Keywords: Healthcare quality; Hospital operation; Patient experience; Quality metrics; Quality framework

Background

Guangzhou concord cancer Centre (GCCC) is a comprehensive cancer hospital specializing in cancer diagnosis and treatment, prevention, research, and training in addition to proton therapy expertise. It is committed to, and has actively driven, innovation in quality and patient safety improvements. GCCC also has strong ties to the research and academic quality and patient safety community through the world-class well established healthcare facility like Mayo Clinic and MDA Cancer Centre for Quality Improvement & Patient Safety as well as our Practice Based Research & Innovation (PBRI) program. Excellence is the guidepost for our commitment to performance improvement, patient safety as well as excellent patient experience.

Concept of Quality for international research and misconception in some health sectors

A Review of literature was conducted by using the key words “Healthcare Quality” “Patient Experience” Healthcare Operation”, we realized that there is no consensus has been reached among scholars on the definition of quality management,however, its current interpretation is to manage the process of care [1]. Different author defines quality in different ways even well-established scholars have different understanding and concept of quality, the reason for such debate is lacking of consensus on how to define it [2].

The best practice for quality entails the medical services/ products that meet patient basic needs and expectations. Another definition however incorporated both specification and customer satisfaction simultaneously [3,4]. Most of understandable concepts of quality management measuring model is referred as structure process and outcome [5].

However, the current situation in some healthcare sectors in China do not have the overview picture of systematic quality improvement program, until 2005 ministry of health published a guideline stated there must be two prongs of approach for quality management mechanism which is hospital and departmental level quality improvement program. Studies showed most of the hospitals in China still do not have an independent quality department, instead, medical affair, infection control departments and nursing service are utilized to develop separated quality improvement activities [6]. There is lacking comprehensive quality improvement yearly plan not to mention long term quality improvement goals and objectives. The primary task of quality improvement activity is simply focusing on medical record documentation, research showed the main obstacles for healthcare sectors are: no SMART (Specific Measurable Achievable Relevant Time-bounded) quality metrics based on organization strategic direction or best practice on selection of key quality indicators; the quality improvement method is purely random audit rather than systematic approach utilizing quality improvement tools; no hospital vulnerability study to identify risk nor risk management program; But emphasizing individual performance rather than hospital quality performance as well as focusing code of professional conduct only [6].

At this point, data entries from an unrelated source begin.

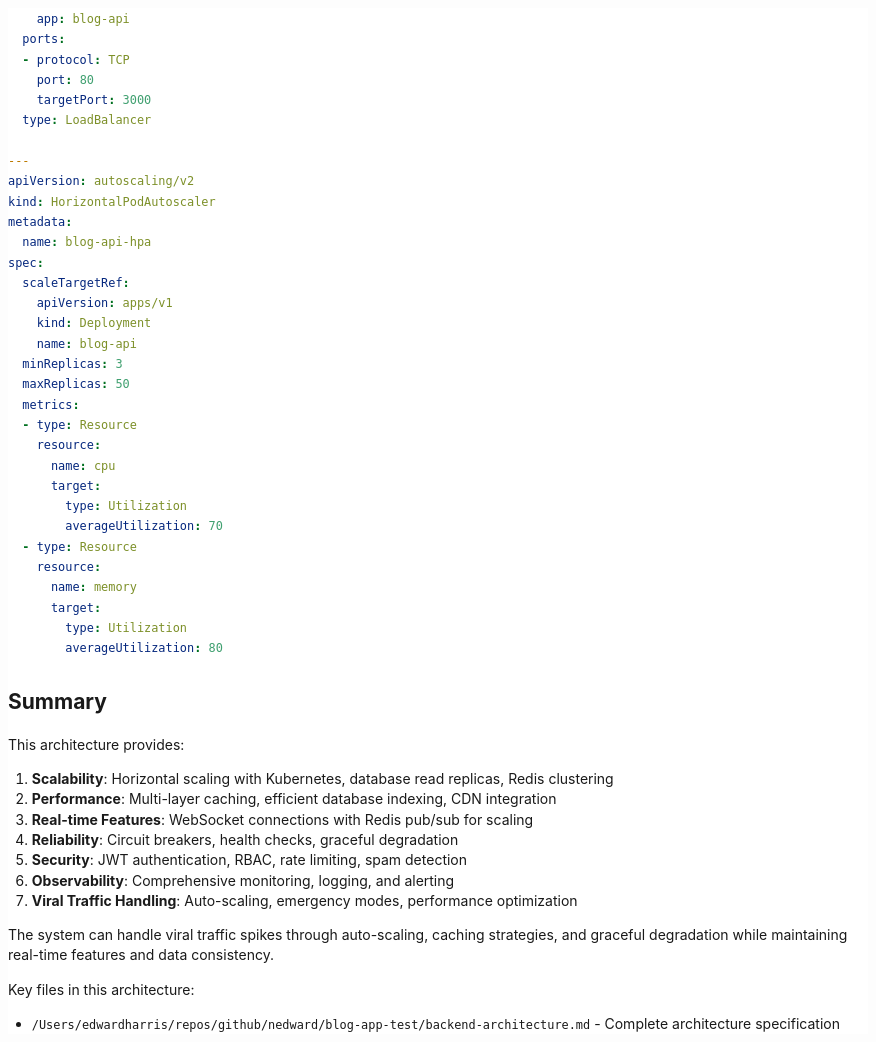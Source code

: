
 ```yaml
    app: blog-api
  ports:
  - protocol: TCP
    port: 80
    targetPort: 3000
  type: LoadBalancer

---
apiVersion: autoscaling/v2
kind: HorizontalPodAutoscaler
metadata:
  name: blog-api-hpa
spec:
  scaleTargetRef:
    apiVersion: apps/v1
    kind: Deployment
    name: blog-api
  minReplicas: 3
  maxReplicas: 50
  metrics:
  - type: Resource
    resource:
      name: cpu
      target:
        type: Utilization
        averageUtilization: 70
  - type: Resource
    resource:
      name: memory
      target:
        type: Utilization
        averageUtilization: 80
```

## Summary

This architecture provides:

1. **Scalability**: Horizontal scaling with Kubernetes, database read replicas, Redis clustering
2. **Performance**: Multi-layer caching, efficient database indexing, CDN integration
3. **Real-time Features**: WebSocket connections with Redis pub/sub for scaling
4. **Reliability**: Circuit breakers, health checks, graceful degradation
5. **Security**: JWT authentication, RBAC, rate limiting, spam detection
6. **Observability**: Comprehensive monitoring, logging, and alerting
7. **Viral Traffic Handling**: Auto-scaling, emergency modes, performance optimization

The system can handle viral traffic spikes through auto-scaling, caching strategies, and graceful degradation while maintaining real-time features and data consistency.

Key files in this architecture:
- `/Users/edwardharris/repos/github/nedward/blog-app-test/backend-architecture.md` - Complete architecture specification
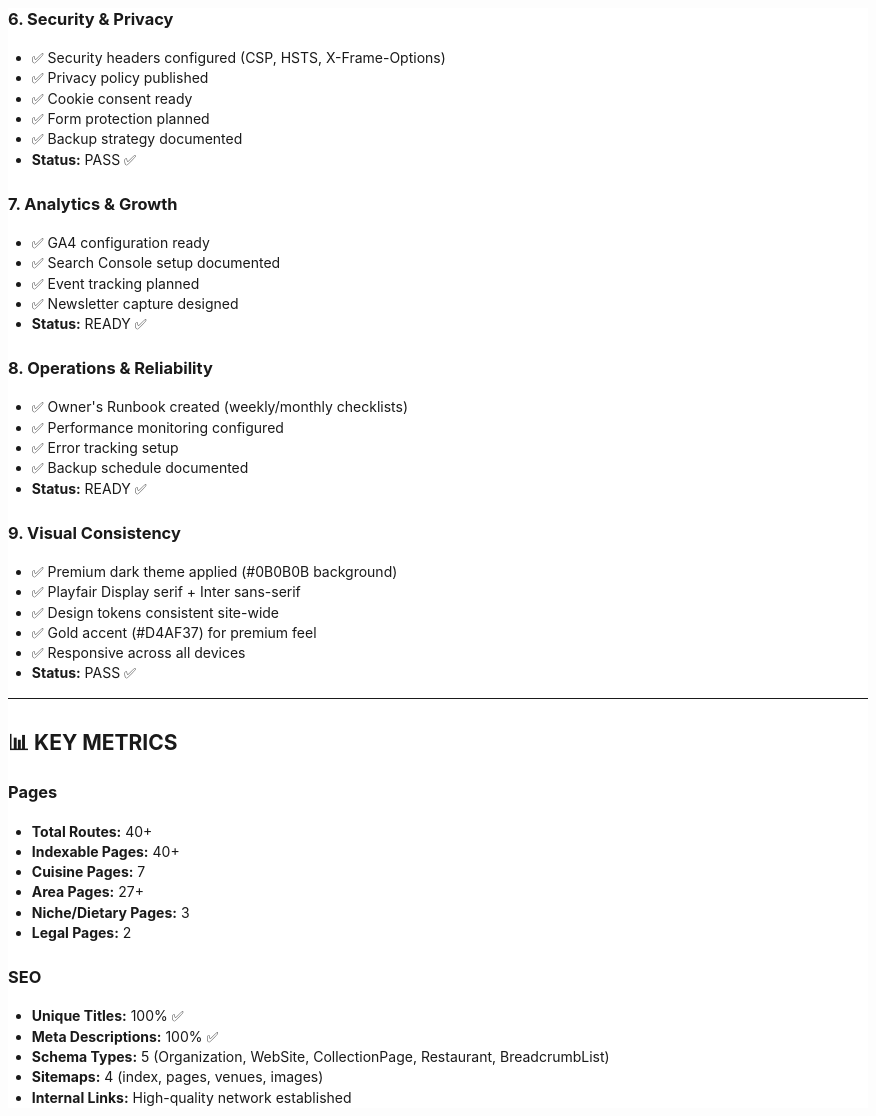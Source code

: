 ### 6. Security & Privacy
- ✅ Security headers configured (CSP, HSTS, X-Frame-Options)
- ✅ Privacy policy published
- ✅ Cookie consent ready
- ✅ Form protection planned
- ✅ Backup strategy documented
- **Status:** PASS ✅

### 7. Analytics & Growth
- ✅ GA4 configuration ready
- ✅ Search Console setup documented
- ✅ Event tracking planned
- ✅ Newsletter capture designed
- **Status:** READY ✅

### 8. Operations & Reliability
- ✅ Owner's Runbook created (weekly/monthly checklists)
- ✅ Performance monitoring configured
- ✅ Error tracking setup
- ✅ Backup schedule documented
- **Status:** READY ✅

### 9. Visual Consistency
- ✅ Premium dark theme applied (#0B0B0B background)
- ✅ Playfair Display serif + Inter sans-serif
- ✅ Design tokens consistent site-wide
- ✅ Gold accent (#D4AF37) for premium feel
- ✅ Responsive across all devices
- **Status:** PASS ✅

---

## 📊 KEY METRICS

### Pages
- **Total Routes:** 40+
- **Indexable Pages:** 40+
- **Cuisine Pages:** 7
- **Area Pages:** 27+
- **Niche/Dietary Pages:** 3
- **Legal Pages:** 2

### SEO
- **Unique Titles:** 100% ✅
- **Meta Descriptions:** 100% ✅
- **Schema Types:** 5 (Organization, WebSite, CollectionPage, Restaurant, BreadcrumbList)
- **Sitemaps:** 4 (index, pages, venues, images)
- **Internal Links:** High-quality network established
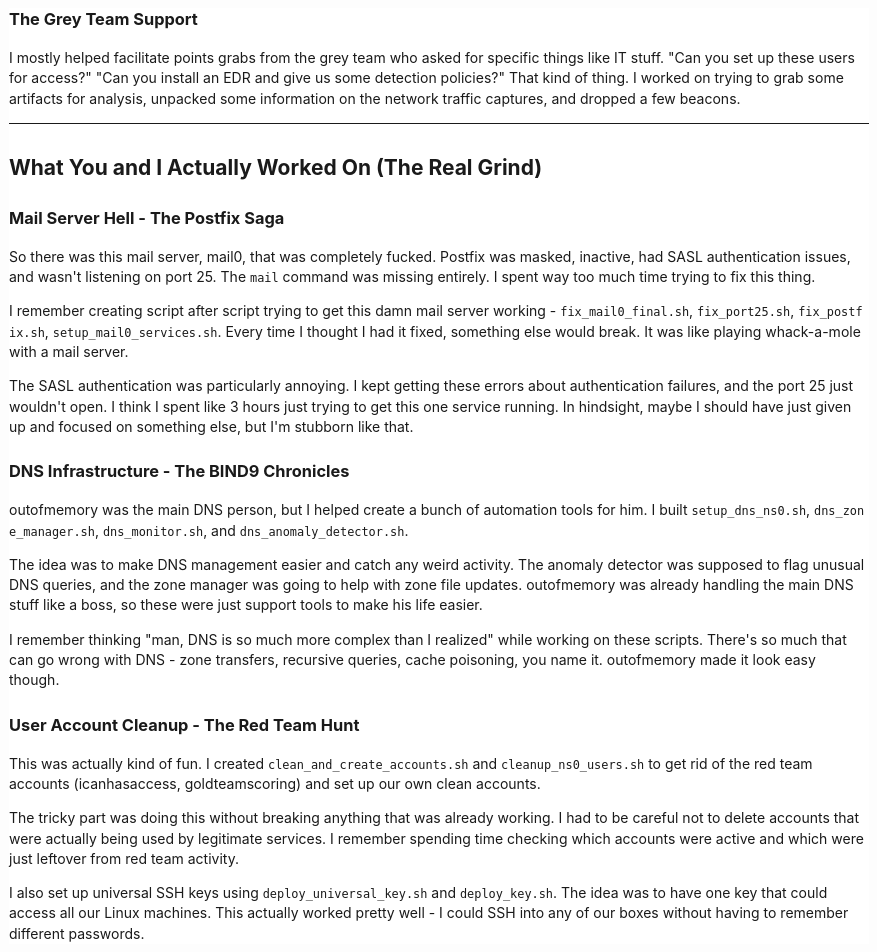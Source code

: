 ### **The Grey Team Support**

I mostly helped facilitate points grabs from the grey team who asked for specific things like IT stuff. "Can you set up these users for access?" "Can you install an EDR and give us some detection policies?" That kind of thing. I worked on trying to grab some artifacts for analysis, unpacked some information on the network traffic captures, and dropped a few beacons.

---

## What You and I Actually Worked On (The Real Grind)

### **Mail Server Hell - The Postfix Saga**

So there was this mail server, mail0, that was completely fucked. Postfix was masked, inactive, had SASL authentication issues, and wasn't listening on port 25. The `mail` command was missing entirely. I spent way too much time trying to fix this thing.

I remember creating script after script trying to get this damn mail server working - `fix_mail0_final.sh`, `fix_port25.sh`, `fix_postfix.sh`, `setup_mail0_services.sh`. Every time I thought I had it fixed, something else would break. It was like playing whack-a-mole with a mail server.

The SASL authentication was particularly annoying. I kept getting these errors about authentication failures, and the port 25 just wouldn't open. I think I spent like 3 hours just trying to get this one service running. In hindsight, maybe I should have just given up and focused on something else, but I'm stubborn like that.

### **DNS Infrastructure - The BIND9 Chronicles**

outofmemory was the main DNS person, but I helped create a bunch of automation tools for him. I built `setup_dns_ns0.sh`, `dns_zone_manager.sh`, `dns_monitor.sh`, and `dns_anomaly_detector.sh`. 

The idea was to make DNS management easier and catch any weird activity. The anomaly detector was supposed to flag unusual DNS queries, and the zone manager was going to help with zone file updates. outofmemory was already handling the main DNS stuff like a boss, so these were just support tools to make his life easier.

I remember thinking "man, DNS is so much more complex than I realized" while working on these scripts. There's so much that can go wrong with DNS - zone transfers, recursive queries, cache poisoning, you name it. outofmemory made it look easy though.

### **User Account Cleanup - The Red Team Hunt**

This was actually kind of fun. I created `clean_and_create_accounts.sh` and `cleanup_ns0_users.sh` to get rid of the red team accounts (icanhasaccess, goldteamscoring) and set up our own clean accounts.

The tricky part was doing this without breaking anything that was already working. I had to be careful not to delete accounts that were actually being used by legitimate services. I remember spending time checking which accounts were active and which were just leftover from red team activity.

I also set up universal SSH keys using `deploy_universal_key.sh` and `deploy_key.sh`. The idea was to have one key that could access all our Linux machines. This actually worked pretty well - I could SSH into any of our boxes without having to remember different passwords.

Developing a long-term yearly quality planning

It is a new undertaking for most of organizations to develop a multi-year quality plan, as so many hospitals are mainly focusing on a one-year horizon rather than 5-to-10-year projection. Moreover, we all know that majority of the quality initiatives require resources and an organizational culture change senior leadership behavior change which so often requires an incremental approach, therefore, quality improvement achievement cannot reasonably be attained in a single year. Also, if the desired performance target is unrealistic, it will be even more challenging to achieve from the short span of a one-year step. To be able to accomplish a longer vision organization need to include the longer-term view of organizational strategic plans priorities and directions.

Strategies and Directions

Hospital organizational structures are differed from one another based on the culture mission vision core value and leadership. But successful organizational structures consider characteristics such as connection to strong senior and board leadership [7].

We aim to promote patient centered care model and support the sustainable provision of safe, effective, and efficient care, equitably delivered by competent providers in response to patient needs, preferences, and values. Our expectations are well outlined and driven by the expectation of advancing quality excellence in GCCC.

Structure Governance Leadership Direction and Culture

Quality is not a standalone component it is always integrated into care delivered and customer’s experience. Achieving best possible outcome for patient while exceeding experience and services are primary concerns. [8] To provide an excellent care and patient experience require a high performing teams that can provide personalized and precised safe treatment, and to become such team that requires an effective leadership and effective leadership requires the understanding the various roles and responsibilities and authority of individuals in organization and how those individuals work together as an effective team in a collaboration manner, collectively and individually to serve as a key structural entity to maximize the value by matching up mission and vision to quality and patient population the organization intends to serve. [9]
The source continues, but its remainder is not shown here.